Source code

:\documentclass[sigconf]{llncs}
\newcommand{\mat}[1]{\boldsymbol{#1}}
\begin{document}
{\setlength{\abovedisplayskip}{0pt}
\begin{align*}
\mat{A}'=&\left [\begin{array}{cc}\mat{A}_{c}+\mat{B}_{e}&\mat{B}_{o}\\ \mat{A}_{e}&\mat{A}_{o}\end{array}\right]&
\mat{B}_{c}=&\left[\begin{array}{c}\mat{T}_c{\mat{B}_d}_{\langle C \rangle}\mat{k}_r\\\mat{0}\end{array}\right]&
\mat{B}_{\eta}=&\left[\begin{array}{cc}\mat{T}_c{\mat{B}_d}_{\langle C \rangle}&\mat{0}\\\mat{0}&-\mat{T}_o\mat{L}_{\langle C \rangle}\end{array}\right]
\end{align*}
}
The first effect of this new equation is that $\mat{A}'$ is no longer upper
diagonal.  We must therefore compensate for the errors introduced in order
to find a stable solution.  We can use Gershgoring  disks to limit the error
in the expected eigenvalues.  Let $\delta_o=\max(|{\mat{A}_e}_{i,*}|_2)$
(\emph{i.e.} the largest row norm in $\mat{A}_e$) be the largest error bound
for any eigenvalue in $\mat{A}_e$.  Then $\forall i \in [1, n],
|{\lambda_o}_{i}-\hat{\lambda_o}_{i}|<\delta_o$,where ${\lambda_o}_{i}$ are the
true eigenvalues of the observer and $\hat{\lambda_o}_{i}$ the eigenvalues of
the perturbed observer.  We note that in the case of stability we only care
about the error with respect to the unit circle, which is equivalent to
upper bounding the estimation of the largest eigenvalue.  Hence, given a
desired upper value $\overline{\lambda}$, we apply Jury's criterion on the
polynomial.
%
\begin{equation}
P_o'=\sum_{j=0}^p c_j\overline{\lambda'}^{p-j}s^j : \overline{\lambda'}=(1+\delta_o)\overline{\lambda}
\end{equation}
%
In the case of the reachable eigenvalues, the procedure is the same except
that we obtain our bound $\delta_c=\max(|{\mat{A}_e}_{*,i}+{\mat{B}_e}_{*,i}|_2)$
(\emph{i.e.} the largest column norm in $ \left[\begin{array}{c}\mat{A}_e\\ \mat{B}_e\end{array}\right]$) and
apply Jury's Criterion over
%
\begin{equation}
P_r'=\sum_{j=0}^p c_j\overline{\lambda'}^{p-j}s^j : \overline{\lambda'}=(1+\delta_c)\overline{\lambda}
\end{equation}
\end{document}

====================

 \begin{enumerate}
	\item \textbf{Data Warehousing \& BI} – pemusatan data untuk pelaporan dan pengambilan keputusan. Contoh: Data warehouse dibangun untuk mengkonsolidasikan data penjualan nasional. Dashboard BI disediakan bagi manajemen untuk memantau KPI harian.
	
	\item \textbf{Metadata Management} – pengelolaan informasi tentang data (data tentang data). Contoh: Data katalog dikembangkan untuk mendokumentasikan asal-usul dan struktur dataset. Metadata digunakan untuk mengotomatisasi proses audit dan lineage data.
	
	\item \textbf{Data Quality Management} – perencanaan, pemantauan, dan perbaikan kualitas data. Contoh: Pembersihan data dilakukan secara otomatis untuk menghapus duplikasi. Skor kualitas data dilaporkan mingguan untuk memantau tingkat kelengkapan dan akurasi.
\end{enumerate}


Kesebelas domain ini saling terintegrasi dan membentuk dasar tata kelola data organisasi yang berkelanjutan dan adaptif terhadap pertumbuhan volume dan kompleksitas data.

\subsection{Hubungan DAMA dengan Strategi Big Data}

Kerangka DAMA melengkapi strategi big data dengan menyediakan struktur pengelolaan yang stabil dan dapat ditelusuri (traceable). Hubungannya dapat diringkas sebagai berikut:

====================

• [Task requirements] Gather from the data above every line with the string "norm".

• [Solution to this exercise]
(\emph{i.e.} the largest row norm in $\mat{A}_e$) be the largest error bound
(\emph{i.e.} the largest column norm in $ \left[\begin{array}{c}\mat{A}_e\\ \mat{B}_e\end{array}\right]$) and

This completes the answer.